Did Malfoy have no pride whatsoever when it came to Hermione?
She swallowed her doubts, awarded Malfoy a provisional E — Exceeds Expectations — and decided to let this particular scheme end there.
"So what was it you wanted to tell me?" Hermione asked.
"Oh — Harry spoke to me after you left yesterday," Ginny said, with a smile she couldn't entirely contain.
"That's real progress!" Hermione said encouragingly. "What happened?"
"He actually came to me," Ginny said, a note of pride in it. "After he finished speaking with the Creevey brothers, he brought Crookshanks back and said, 'You seem very fond of this cat…'"

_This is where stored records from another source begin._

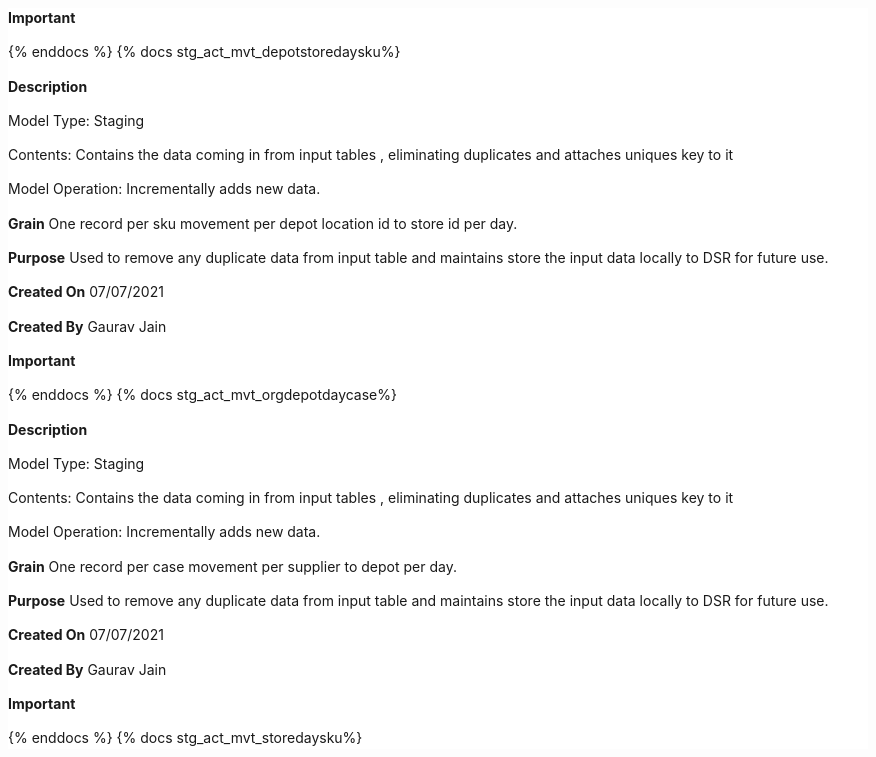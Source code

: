 **Important**


{% enddocs %}
{% docs stg_act_mvt_depotstoredaysku%}

**Description**

Model Type: Staging

Contents: Contains the data coming in from input tables , eliminating duplicates and attaches uniques key to it

Model Operation: Incrementally adds new data. 

**Grain**
One record per sku movement per depot location id to store id per day.

**Purpose**
Used to remove any duplicate data from input table and maintains store the input data locally to DSR for future use.

**Created On**
07/07/2021

**Created By**
Gaurav Jain

**Important**


{% enddocs %}
{% docs stg_act_mvt_orgdepotdaycase%}

**Description**

Model Type: Staging

Contents: Contains the data coming in from input tables , eliminating duplicates and attaches uniques key to it

Model Operation: Incrementally adds new data. 

**Grain**
One record per case movement per supplier to depot per day.

**Purpose**
Used to remove any duplicate data from input table and maintains store the input data locally to DSR for future use.

**Created On**
07/07/2021

**Created By**
Gaurav Jain

**Important**


{% enddocs %}
{% docs stg_act_mvt_storedaysku%}
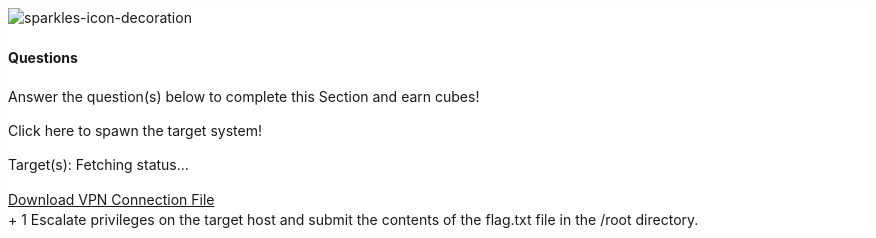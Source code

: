 <span aria-hidden="true" class="cursor-pointer font-size-14 ml-1 mr-1 text-white" data-content="Access to this feature is exclusive to annual subscribers. To acquire an annual subscription, kindly proceed by clicking &lt;a href='/billing'&gt;here&lt;/a&gt;." data-html="true" data-placement="top" data-toggle="popover" data-trigger="click" title="Activate Solutions">
<i class="fa fa-info-circle font-size-12"></i>
</span>
<img alt="sparkles-icon-decoration" class="ml-2 w-auto sparkles-icon" height="20" src="/images/sparkles-solid.svg">
</img></div>
</div>
</div>
<div class="card" id="questionsDiv">
<div class="card-body">
<div class="row">
<div class="col-9">
<h4 class="card-title mt-0 font-size-medium">Questions</h4>
<p class="card-title-desc font-size-large font-size-15">Answer the question(s) below
                                to complete this Section and earn cubes!</p>
<span class="spawnTargetBtn spawn-target-text-clone d-none">Click here to spawn the target
                                system!</span>
<p class="card-title-desc font-size-large font-size-15 mb-0">
    Target(s): <span class="text-success">
<span class="target" style="cursor:pointer;">
<i class="fad fa-circle-notch fa-spin"></i>
<span class="spawnTargetBtn">Fetching status...</span>
</span>
</span>
<button class="resetTargetBtn btn btn-light btn-sm" data-title="Reset Target(s)" data-toggle="tooltip" style="cursor: pointer; display: none;">
<i class="fad fa-sync text-warning"></i>
</button>
<br/>
<div class="d-flex align-items-center targetLifeContainer">
<span class="targetLifeTimeContainer" style="display: none;">
            Life Left: <span class="targetLifeTime font-size-15">0</span> minute(s)
                            <button class="extendTargetSystemBtn btn btn-light btn-sm module-button" data-title="Extend Life by 1 hour (up to 6 hours total lifespan)" data-toggle="tooltip">
<i class="fa fa-plus text-success extend-icon"></i>
<div class="extend-loader spinner-border spinner-border-small text-success d-none" role="status">
</div>
</button>
<button class="text-danger btn btn-light btn-sm module-button font-size-16 mb-1" data-target="#terminateVmModal" data-toggle="modal">
                    Terminate <span class="fa-regular fa-x text-danger font-size-13 ml-2"></span>
</button>
</span>
</div>
</p>
</div>
<div class="col-3 text-right float-right">
<a class="btn btn-light bg-color-blue-nav mt-2 d-flex align-items-center" data-title='Key is already installed in "My Workstation"' data-toggle="tooltip" href="https://academy.hackthebox.com/vpn/key">
<div><i class="fad fa-chart-network mr-2"></i></div>
<div class="text-center w-100">Download VPN Connection File</div>
</a>
</div>
</div>
<div>
<div>
<label class="module-question" for="1249"><span class="badge badge-soft-dark font-size-14 mr-2">+ 1 <i class="fad fa-cube text-success"></i></span> Escalate privileges on the target host and submit the contents of the flag.txt file in the /root directory.
                            </label>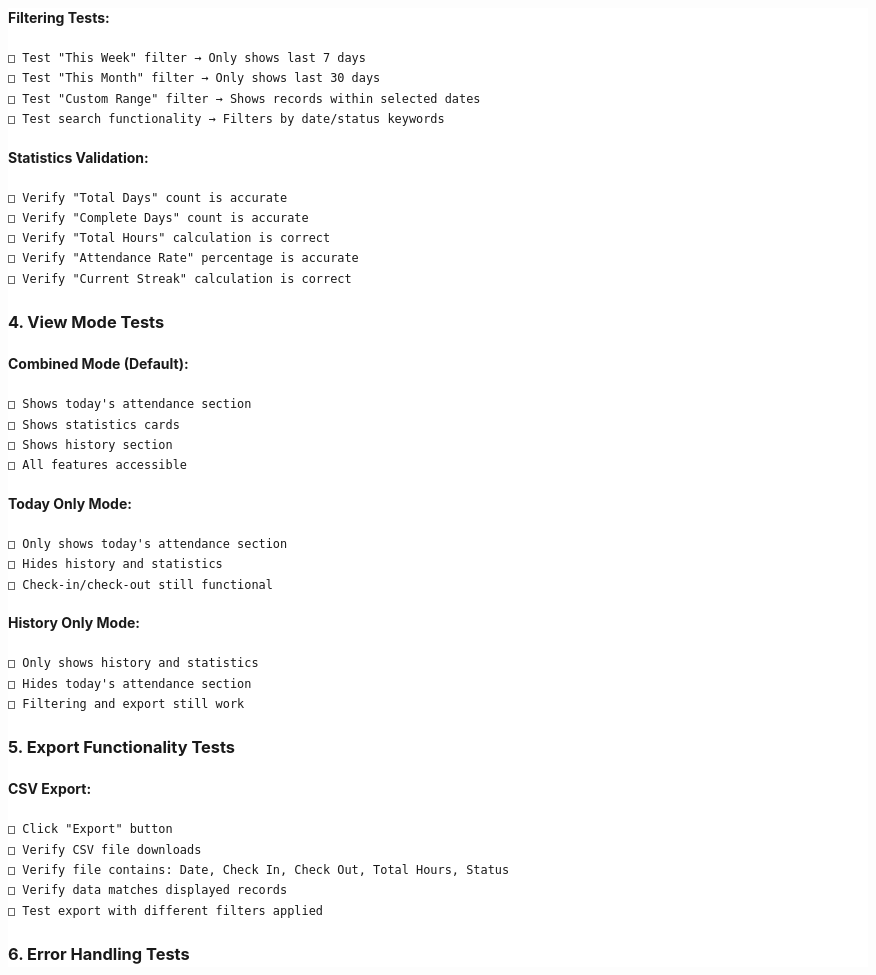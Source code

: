 #### **Filtering Tests:**
```
□ Test "This Week" filter → Only shows last 7 days
□ Test "This Month" filter → Only shows last 30 days
□ Test "Custom Range" filter → Shows records within selected dates
□ Test search functionality → Filters by date/status keywords
```

#### **Statistics Validation:**
```
□ Verify "Total Days" count is accurate
□ Verify "Complete Days" count is accurate
□ Verify "Total Hours" calculation is correct
□ Verify "Attendance Rate" percentage is accurate
□ Verify "Current Streak" calculation is correct
```

### **4. View Mode Tests**

#### **Combined Mode (Default):**
```
□ Shows today's attendance section
□ Shows statistics cards
□ Shows history section
□ All features accessible
```

#### **Today Only Mode:**
```
□ Only shows today's attendance section
□ Hides history and statistics
□ Check-in/check-out still functional
```

#### **History Only Mode:**
```
□ Only shows history and statistics
□ Hides today's attendance section
□ Filtering and export still work
```

### **5. Export Functionality Tests**

#### **CSV Export:**
```
□ Click "Export" button
□ Verify CSV file downloads
□ Verify file contains: Date, Check In, Check Out, Total Hours, Status
□ Verify data matches displayed records
□ Test export with different filters applied
```

### **6. Error Handling Tests**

"Crookshanks played his part beautifully," Hermione said, grinning. "I shall reward him with some particularly good dried fish."
"And Harry thanked me — for smoothing things over at dinner yesterday, making it less awkward…" Ginny's expression went slightly dreamy. "And he knew about how Ron and I had tried to get the match suspended from the stands, and thanked me for that too…"
"Wonderful — and how did you respond?" Hermione asked, settling in beside her.
"I said 'thank you' and 'you're welcome.'" Ginny blushed faintly and glanced quickly at Hermione, who was visibly trying not to laugh. "Don't you dare. Those two sentences were my absolute limit."
"I'm not laughing. Honestly — not retreating is its own kind of victory." Hermione put away her teasing look and adopted a brisk, practical air. "Next time, try one more sentence. Ask him how his day's been."
"Hermione, are you giving me homework?" Ginny said, covering her face with her hands. "I'll — I'll try. I can't promise anything, but I'll try…"
"That's all I ask." Hermione smiled warmly. "Yesterday was a very good start."